__Source material__
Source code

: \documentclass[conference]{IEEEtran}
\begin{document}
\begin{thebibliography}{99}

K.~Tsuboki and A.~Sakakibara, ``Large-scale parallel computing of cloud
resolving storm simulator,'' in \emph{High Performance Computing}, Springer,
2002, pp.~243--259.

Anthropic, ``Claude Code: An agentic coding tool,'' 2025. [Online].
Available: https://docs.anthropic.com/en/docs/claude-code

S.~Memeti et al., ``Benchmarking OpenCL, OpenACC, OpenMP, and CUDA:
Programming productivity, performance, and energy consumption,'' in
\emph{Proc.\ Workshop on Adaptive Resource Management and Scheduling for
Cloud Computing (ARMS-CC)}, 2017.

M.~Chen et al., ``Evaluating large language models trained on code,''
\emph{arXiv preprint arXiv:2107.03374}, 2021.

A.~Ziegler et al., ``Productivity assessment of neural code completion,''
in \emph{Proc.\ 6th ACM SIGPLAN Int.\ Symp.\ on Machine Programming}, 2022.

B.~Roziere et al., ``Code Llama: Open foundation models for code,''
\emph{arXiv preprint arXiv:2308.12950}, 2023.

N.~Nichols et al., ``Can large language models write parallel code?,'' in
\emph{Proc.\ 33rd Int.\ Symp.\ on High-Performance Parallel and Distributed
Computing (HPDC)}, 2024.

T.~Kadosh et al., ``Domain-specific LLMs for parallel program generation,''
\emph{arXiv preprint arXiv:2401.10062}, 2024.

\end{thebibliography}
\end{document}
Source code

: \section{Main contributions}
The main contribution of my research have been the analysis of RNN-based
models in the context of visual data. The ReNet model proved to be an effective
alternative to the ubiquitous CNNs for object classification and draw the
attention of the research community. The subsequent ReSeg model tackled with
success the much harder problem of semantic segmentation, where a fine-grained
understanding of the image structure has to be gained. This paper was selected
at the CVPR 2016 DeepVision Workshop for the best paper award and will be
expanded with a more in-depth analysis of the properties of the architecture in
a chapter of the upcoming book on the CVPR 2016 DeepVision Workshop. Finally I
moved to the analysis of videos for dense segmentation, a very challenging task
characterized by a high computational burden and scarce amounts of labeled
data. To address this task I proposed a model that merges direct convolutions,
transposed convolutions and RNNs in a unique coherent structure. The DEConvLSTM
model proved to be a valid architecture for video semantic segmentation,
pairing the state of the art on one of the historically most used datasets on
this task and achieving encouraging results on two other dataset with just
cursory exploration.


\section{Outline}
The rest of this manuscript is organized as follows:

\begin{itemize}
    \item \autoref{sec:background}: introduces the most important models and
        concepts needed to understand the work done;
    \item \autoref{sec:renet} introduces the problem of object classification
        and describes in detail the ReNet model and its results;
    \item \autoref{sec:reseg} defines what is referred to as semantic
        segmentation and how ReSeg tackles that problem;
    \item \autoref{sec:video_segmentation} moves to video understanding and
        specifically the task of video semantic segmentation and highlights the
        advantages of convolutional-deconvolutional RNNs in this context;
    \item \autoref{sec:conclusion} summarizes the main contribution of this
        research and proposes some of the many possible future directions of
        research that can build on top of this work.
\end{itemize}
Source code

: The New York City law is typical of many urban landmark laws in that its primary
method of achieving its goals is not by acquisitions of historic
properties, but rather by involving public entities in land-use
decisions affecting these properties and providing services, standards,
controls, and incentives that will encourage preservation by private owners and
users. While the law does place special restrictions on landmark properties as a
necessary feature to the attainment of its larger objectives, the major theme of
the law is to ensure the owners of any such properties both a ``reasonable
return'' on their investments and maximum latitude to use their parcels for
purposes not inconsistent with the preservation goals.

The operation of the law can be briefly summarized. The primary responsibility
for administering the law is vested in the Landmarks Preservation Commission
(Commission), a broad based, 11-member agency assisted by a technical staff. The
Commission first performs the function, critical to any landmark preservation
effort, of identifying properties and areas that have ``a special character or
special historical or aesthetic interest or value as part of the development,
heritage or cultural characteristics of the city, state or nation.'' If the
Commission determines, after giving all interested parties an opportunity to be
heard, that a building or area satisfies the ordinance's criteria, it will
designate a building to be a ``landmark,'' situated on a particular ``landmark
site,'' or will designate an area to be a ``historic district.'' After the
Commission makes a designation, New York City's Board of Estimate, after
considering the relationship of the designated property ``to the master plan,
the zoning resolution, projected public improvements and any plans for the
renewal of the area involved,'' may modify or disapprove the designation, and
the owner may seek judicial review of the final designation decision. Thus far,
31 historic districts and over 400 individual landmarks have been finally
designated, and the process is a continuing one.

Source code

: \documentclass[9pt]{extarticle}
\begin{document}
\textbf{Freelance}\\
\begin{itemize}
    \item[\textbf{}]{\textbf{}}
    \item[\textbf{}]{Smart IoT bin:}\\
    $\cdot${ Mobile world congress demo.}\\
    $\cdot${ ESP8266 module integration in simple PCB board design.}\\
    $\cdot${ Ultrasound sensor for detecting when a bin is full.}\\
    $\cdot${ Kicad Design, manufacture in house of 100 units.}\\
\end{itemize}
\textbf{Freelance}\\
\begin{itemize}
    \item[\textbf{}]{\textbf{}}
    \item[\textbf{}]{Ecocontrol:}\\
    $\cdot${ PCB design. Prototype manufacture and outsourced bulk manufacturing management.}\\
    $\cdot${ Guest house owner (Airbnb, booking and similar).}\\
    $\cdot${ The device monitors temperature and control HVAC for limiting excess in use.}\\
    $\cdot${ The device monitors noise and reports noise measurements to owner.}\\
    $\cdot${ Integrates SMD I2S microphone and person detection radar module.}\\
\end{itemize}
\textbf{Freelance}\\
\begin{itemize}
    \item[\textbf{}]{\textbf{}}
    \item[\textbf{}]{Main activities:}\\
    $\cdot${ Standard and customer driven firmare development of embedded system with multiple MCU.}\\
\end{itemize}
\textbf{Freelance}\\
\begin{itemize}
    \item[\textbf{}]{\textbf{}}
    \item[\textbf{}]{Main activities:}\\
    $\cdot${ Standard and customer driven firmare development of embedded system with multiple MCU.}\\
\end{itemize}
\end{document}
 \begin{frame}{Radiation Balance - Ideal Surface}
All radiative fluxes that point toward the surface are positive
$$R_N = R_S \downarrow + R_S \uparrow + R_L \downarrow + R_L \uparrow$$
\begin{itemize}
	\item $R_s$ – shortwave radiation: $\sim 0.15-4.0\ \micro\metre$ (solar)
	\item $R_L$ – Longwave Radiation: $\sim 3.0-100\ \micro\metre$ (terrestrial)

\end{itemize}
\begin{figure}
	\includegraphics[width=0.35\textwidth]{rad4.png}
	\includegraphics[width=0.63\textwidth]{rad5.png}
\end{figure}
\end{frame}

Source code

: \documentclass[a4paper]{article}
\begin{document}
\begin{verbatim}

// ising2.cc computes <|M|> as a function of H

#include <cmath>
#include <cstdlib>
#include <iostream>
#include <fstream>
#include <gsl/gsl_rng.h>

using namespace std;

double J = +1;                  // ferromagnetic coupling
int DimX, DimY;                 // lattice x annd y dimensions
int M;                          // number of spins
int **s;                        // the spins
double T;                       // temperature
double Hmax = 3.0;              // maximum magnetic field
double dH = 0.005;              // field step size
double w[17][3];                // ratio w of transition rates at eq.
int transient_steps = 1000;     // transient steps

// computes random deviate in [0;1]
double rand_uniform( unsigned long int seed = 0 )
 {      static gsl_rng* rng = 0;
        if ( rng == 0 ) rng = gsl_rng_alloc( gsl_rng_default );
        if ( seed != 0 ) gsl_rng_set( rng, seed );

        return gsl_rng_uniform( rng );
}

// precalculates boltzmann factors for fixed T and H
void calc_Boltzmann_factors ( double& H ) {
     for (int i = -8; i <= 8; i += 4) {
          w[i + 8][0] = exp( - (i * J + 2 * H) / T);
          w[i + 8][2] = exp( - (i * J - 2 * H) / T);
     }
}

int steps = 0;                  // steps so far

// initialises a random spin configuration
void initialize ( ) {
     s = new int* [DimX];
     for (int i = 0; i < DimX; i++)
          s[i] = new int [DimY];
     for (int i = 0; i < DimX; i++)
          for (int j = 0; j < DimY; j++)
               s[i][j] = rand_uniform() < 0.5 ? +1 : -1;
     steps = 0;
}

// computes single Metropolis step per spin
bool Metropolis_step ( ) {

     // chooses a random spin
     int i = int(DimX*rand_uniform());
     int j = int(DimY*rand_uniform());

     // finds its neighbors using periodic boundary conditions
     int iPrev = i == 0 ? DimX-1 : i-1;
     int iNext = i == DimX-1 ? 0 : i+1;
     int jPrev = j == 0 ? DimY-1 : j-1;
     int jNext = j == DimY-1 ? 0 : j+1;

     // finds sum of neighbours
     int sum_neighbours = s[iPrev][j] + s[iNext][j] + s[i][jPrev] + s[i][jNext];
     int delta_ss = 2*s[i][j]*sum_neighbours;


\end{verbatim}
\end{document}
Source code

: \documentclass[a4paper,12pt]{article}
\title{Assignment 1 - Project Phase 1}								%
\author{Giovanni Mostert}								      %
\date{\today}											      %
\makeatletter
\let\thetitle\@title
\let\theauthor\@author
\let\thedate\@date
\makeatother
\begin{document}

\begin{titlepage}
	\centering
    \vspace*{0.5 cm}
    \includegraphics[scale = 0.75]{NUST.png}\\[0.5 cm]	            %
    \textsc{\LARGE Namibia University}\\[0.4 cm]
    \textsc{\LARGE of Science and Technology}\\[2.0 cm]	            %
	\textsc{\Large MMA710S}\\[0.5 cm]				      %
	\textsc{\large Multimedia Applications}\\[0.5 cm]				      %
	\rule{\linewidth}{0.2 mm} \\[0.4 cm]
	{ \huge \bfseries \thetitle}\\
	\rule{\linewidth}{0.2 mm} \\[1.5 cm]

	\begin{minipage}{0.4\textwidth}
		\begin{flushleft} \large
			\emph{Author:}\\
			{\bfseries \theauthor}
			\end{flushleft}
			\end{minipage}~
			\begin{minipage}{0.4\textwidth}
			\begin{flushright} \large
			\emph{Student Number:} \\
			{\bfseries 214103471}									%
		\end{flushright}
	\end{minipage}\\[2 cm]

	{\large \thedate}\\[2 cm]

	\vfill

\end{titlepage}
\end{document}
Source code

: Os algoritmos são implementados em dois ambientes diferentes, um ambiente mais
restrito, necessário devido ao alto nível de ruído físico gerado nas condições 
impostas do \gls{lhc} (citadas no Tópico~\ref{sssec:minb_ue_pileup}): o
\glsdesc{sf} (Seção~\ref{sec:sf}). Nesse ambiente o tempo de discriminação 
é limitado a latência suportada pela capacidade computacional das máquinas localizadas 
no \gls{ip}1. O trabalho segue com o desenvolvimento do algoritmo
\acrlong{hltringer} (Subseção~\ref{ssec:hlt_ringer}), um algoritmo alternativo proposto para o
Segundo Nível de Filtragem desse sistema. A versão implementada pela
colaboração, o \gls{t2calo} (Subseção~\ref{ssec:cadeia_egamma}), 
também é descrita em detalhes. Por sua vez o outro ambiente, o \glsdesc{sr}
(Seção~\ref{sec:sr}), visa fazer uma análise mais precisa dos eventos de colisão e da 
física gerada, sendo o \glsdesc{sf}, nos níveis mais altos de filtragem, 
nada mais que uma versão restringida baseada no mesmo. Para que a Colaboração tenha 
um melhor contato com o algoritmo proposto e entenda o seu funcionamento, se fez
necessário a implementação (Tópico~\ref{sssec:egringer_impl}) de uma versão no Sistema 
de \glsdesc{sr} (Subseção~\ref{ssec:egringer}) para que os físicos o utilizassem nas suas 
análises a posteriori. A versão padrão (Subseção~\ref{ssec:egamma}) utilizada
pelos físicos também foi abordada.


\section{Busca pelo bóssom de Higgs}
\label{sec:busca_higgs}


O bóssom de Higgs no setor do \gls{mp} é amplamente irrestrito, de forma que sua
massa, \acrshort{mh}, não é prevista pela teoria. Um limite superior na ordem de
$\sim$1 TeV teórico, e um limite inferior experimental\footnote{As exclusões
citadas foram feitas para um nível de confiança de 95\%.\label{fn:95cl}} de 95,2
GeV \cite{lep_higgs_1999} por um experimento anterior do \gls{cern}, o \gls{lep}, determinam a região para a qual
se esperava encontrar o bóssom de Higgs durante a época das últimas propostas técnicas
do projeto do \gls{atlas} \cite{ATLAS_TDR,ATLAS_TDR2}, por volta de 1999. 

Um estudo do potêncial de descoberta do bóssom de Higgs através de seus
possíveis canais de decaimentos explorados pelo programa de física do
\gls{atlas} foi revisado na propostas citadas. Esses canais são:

__Task to complete__
Out of the data above, transcribe exactly and only the lines starting with the line that has "All radiative fluxes" and going on through the line that has "3.0-100\ \micro\metre$ (terrestrial)", both included.

__Task answer__
All radiative fluxes that point toward the surface are positive
$$R_N = R_S \downarrow + R_S \uparrow + R_L \downarrow + R_L \uparrow$$
\begin{itemize}
	\item $R_s$ – shortwave radiation: $\sim 0.15-4.0\ \micro\metre$ (solar)
	\item $R_L$ – Longwave Radiation: $\sim 3.0-100\ \micro\metre$ (terrestrial)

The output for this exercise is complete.